The busy young lives of Leo and Lucia Krim, as documented by their mother, Marina, on her dotingly detailed blog, seemed lifted from someone’s imagined idyllic New York childhood. Here was a photograph of Leo, 2, standing in his sneakers on a park bench on the High Line. Here was one of Lucia, 6, conked out on the couch, her eyes composedly closed and her small hands pressed against her lips.
But after the events of Thursday afternoon when Ms. Krim returned to her apartment on the Upper West Side and found her children dead in a bathtub, their nanny unconscious on the bathroom floor and holding a bloody knife, the online diary, in which she had been chronicling her family’s life, turned into something different, something darker.
What had once been a quiet celebration of ordinary moments and a parent’s glimpsed details had now become a kind of public memorial, a document containing proof of an almost unimaginable loss.

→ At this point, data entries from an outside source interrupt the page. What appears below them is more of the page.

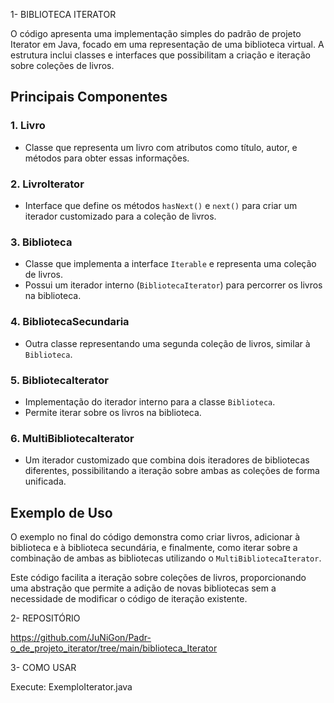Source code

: 1-  BIBLIOTECA ITERATOR

O código apresenta uma implementação simples do padrão de projeto Iterator em Java, focado em uma representação de uma biblioteca virtual. A estrutura inclui classes e interfaces que possibilitam a criação e iteração sobre coleções de livros.

## Principais Componentes

### 1. Livro
   - Classe que representa um livro com atributos como título, autor, e métodos para obter essas informações.

### 2. LivroIterator
   - Interface que define os métodos `hasNext()` e `next()` para criar um iterador customizado para a coleção de livros.

### 3. Biblioteca
   - Classe que implementa a interface `Iterable` e representa uma coleção de livros.
   - Possui um iterador interno (`BibliotecaIterator`) para percorrer os livros na biblioteca.

### 4. BibliotecaSecundaria
   - Outra classe representando uma segunda coleção de livros, similar à `Biblioteca`.

### 5. BibliotecaIterator
   - Implementação do iterador interno para a classe `Biblioteca`.
   - Permite iterar sobre os livros na biblioteca.

### 6. MultiBibliotecaIterator
   - Um iterador customizado que combina dois iteradores de bibliotecas diferentes, possibilitando a iteração sobre ambas as coleções de forma unificada.

## Exemplo de Uso

O exemplo no final do código demonstra como criar livros, adicionar à biblioteca e à biblioteca secundária, e finalmente, como iterar sobre a combinação de ambas as bibliotecas utilizando o `MultiBibliotecaIterator`.

Este código facilita a iteração sobre coleções de livros, proporcionando uma abstração que permite a adição de novas bibliotecas sem a necessidade de modificar o código de iteração existente.


2-  REPOSITÓRIO


https://github.com/JuNiGon/Padr-o_de_projeto_iterator/tree/main/biblioteca_Iterator



3- COMO USAR


Execute: ExemploIterator.java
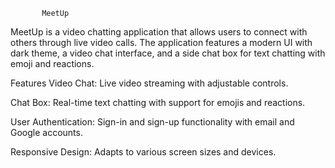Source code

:            MeetUp
MeetUp is a video chatting application that allows users to connect with others through live video calls. 
The application features a modern UI with dark theme, a video chat interface, and a side chat box for text chatting with emoji and reactions.

   Features
Video Chat: Live video streaming with adjustable controls.

Chat Box: Real-time text chatting with support for emojis and reactions.

User Authentication: Sign-in and sign-up functionality with email and Google accounts.

Responsive Design: Adapts to various screen sizes and devices.
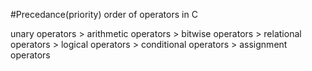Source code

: #Precedance(priority) order of operators in C

unary operators > arithmetic operators > bitwise operators > relational operators > logical operators > conditional operators > assignment operators

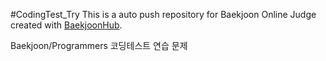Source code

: #CodingTest_Try
This is a auto push repository for Baekjoon Online Judge created with [BaekjoonHub](https://github.com/BaekjoonHub/BaekjoonHub).


Baekjoon/Programmers 코딩테스트 연습 문제 
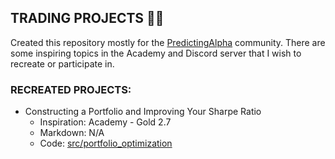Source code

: ## TRADING PROJECTS 👩‍🚀

Created this repository mostly for the [PredictingAlpha](https://predictingalpha.com/) community. There are some inspiring topics in the Academy and Discord server that I wish to recreate or participate in.

  ### RECREATED PROJECTS:
- Constructing a Portfolio and Improving Your Sharpe Ratio
  - Inspiration: Academy - Gold 2.7
  - Markdown: N/A
  - Code: [src/portfolio_optimization](src/portfolio_optimization)
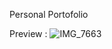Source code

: Personal Portofolio 


Preview : 
![IMG_7663](https://github.com/user-attachments/assets/5f42d70c-8ce6-4385-8cdd-7bf65c075ac2)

“Leo speaks in the most adorable way possible,” Ms. Krim wrote on Thursday at 2:33 p.m., only hours before she came back to her building on West 75th Street and made her staggering discovery. “Firstly, he speaks super clearly, so you can understand every word he is saying. And he does things like, “(I) want a fresh bagel” and “Dito (what he calls himself) wants cold milk.”
To read these words and to see the images with them is to feel oneself intruding on another family’s most intimate personal moments — weekend field trips, bedroom playtime, snack hour at a hot-dog stand — and, of course, to experience the awkward mix of shame and fascination that such intrusion brings. The blog, littlemisslucia.livejournal.com, was taken down on Thursday night, in part, one imagines, for privacy reasons, but perhaps as well because it was quickly overwhelmed by hundreds of messages from strangers expressing their condolences and grief to Ms. Krim; her husband, Kevin; and their third child, Nessie.
“Thoughts and Prayers to your family and to the two sweet angels in heaven…” someone wrote.
“It’s with deep sadness that I discover this horrific news,” wrote someone else. “May you receive all the support from your family and friends to cope with this uncopable loss.”
Ms. Krim’s blog is not the first to have uncomfortably emerged into the public eye after — or rather, because of — a public tragedy. Earlier this year, a blog by Karilyn Bales, the wife of Sgt. Robert Bales, accused of killing 16 Afghan villagers while serving with the Army, was discovered in the midst of her husband’s case. In the blog, simply titled, “The Bales Family,” Ms. Bales described the private joys and disappointments of her family life: the call she got from her husband while she was giving birth to their first daughter; Sgt. Bales’ professional frustration at not getting promoted to sergeant first class.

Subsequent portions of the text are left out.